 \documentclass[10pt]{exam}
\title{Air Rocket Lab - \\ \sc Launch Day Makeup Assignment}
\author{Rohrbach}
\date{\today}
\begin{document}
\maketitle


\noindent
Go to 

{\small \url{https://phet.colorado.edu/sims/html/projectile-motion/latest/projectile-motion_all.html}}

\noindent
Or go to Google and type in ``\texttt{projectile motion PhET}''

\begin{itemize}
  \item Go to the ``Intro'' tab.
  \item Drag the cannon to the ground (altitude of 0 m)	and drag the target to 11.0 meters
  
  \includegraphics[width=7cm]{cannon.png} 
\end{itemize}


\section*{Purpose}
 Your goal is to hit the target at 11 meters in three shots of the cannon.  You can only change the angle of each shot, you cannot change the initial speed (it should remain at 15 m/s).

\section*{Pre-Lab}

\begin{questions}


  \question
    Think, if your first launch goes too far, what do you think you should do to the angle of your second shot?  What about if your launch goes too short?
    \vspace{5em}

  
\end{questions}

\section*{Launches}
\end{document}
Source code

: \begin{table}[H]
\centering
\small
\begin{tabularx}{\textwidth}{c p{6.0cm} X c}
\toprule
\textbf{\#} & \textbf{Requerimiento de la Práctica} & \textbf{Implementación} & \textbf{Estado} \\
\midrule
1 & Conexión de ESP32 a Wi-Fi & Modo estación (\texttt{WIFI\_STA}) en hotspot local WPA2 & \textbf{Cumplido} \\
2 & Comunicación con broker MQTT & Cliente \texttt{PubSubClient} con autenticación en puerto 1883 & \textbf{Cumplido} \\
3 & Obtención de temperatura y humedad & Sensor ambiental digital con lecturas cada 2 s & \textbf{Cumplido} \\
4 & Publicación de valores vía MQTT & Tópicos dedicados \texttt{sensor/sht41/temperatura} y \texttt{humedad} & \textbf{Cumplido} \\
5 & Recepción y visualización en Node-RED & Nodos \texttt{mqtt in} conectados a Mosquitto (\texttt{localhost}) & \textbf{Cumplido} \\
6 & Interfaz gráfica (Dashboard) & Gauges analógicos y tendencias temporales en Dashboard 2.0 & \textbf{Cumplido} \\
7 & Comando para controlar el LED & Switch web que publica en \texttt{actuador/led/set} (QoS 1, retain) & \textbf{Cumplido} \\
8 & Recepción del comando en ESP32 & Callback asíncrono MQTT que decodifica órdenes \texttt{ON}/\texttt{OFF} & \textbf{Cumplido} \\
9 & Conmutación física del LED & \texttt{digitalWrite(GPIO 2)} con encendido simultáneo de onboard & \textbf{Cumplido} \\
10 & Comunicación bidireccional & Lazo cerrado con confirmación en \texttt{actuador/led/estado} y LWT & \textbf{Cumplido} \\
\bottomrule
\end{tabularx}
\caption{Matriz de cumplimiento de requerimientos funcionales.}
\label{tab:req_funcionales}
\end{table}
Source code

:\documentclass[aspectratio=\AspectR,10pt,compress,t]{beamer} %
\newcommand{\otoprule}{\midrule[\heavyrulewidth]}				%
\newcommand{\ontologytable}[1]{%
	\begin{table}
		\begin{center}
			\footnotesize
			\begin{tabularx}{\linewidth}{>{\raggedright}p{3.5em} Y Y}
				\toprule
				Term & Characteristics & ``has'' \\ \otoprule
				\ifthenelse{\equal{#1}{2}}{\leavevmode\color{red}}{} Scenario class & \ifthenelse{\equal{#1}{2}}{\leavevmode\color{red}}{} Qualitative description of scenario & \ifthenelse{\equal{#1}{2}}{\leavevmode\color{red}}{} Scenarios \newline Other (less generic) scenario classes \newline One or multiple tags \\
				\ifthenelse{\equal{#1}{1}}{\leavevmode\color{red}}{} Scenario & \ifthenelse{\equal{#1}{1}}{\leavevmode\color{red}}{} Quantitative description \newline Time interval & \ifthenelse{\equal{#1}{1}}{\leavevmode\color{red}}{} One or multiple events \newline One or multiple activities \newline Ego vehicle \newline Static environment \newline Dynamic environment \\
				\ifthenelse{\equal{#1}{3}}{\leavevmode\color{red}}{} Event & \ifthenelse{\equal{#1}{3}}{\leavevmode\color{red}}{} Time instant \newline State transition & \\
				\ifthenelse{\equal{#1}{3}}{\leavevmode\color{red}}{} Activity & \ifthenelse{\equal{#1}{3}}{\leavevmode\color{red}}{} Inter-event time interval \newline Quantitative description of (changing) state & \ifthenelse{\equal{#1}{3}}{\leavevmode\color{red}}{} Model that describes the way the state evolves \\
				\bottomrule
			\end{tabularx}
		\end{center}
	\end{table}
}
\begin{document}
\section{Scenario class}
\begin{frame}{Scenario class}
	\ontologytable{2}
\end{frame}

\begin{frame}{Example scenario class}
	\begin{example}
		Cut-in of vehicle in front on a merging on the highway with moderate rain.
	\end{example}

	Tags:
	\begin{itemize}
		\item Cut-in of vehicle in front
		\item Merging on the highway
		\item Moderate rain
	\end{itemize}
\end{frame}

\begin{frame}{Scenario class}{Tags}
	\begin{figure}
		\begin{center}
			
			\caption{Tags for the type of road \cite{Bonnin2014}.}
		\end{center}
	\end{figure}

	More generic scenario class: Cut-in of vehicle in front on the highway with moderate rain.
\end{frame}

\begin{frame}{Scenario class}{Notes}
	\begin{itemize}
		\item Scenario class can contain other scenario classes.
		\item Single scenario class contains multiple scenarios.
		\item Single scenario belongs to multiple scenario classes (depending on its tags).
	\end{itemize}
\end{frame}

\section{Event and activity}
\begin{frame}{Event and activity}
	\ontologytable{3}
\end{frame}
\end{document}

### [AIM OF THE TASK]
Search the listing above for "temperatura" and copy every line that holds it.

### [TASK ANSWER]
3 & Obtención de temperatura y humedad & Sensor ambiental digital con lecturas cada 2 s & \textbf{Cumplido} \\
4 & Publicación de valores vía MQTT & Tópicos dedicados \texttt{sensor/sht41/temperatura} y \texttt{humedad} & \textbf{Cumplido} \\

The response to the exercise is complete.